Available data Block Start
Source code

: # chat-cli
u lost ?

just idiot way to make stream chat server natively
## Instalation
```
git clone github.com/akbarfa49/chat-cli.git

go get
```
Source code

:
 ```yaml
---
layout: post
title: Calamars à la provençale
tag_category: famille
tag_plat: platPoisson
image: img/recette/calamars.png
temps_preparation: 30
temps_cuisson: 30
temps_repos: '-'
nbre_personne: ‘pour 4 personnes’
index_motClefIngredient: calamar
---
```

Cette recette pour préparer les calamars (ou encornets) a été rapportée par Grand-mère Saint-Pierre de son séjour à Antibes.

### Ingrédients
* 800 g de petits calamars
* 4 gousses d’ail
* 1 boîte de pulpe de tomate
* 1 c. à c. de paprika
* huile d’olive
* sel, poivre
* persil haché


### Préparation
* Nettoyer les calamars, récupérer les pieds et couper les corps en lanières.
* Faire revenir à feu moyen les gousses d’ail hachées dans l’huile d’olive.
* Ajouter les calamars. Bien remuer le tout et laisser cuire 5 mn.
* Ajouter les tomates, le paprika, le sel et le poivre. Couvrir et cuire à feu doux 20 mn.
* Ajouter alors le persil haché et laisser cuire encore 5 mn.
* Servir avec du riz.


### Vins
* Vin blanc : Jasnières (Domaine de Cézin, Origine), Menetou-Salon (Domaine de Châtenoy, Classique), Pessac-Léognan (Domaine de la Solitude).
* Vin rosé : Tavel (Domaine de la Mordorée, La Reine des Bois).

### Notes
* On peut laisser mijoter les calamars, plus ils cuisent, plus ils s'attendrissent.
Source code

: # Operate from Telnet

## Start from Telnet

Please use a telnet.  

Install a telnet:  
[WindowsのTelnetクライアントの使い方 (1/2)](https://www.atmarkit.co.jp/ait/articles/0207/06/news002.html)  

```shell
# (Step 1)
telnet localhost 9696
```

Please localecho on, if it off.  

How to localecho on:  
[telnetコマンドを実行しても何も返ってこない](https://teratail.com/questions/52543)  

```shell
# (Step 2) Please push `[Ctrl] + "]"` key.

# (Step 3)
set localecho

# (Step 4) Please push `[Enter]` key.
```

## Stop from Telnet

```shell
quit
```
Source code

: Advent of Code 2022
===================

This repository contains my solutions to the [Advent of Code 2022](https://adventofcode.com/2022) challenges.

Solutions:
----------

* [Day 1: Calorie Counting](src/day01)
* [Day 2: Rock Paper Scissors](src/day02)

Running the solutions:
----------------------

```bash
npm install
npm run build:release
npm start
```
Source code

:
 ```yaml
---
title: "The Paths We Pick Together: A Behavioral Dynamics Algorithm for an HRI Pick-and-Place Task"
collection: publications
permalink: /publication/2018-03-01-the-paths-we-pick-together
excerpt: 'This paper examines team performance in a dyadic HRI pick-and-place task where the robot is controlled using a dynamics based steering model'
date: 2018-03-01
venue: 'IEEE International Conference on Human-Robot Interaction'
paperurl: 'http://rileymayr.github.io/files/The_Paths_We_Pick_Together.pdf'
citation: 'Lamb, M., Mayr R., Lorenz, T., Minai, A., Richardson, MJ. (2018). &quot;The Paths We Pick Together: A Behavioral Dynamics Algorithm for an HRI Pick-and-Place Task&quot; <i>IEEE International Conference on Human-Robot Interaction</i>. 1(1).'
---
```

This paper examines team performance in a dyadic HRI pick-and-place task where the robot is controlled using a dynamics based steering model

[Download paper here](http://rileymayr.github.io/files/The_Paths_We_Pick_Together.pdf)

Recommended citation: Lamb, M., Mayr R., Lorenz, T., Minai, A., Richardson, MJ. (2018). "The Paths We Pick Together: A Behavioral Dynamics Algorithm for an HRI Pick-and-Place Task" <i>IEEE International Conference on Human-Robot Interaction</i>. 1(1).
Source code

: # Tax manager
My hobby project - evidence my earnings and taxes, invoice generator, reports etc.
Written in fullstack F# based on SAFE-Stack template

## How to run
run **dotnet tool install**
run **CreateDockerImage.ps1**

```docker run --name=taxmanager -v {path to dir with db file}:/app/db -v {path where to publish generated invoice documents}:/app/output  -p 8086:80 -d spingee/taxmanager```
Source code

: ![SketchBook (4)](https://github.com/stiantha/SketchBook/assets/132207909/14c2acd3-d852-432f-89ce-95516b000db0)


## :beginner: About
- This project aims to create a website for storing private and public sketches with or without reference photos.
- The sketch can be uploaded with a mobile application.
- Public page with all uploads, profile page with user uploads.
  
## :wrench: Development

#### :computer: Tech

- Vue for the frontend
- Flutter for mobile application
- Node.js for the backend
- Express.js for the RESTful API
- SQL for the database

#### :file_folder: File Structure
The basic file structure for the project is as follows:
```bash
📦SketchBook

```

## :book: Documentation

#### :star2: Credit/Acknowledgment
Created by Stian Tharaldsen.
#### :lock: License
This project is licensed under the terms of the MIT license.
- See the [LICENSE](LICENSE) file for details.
Available data Block End
Task to complete =
Only a number is expected in response: how many lines of the records above include the word "Behavioral".

Task result =
3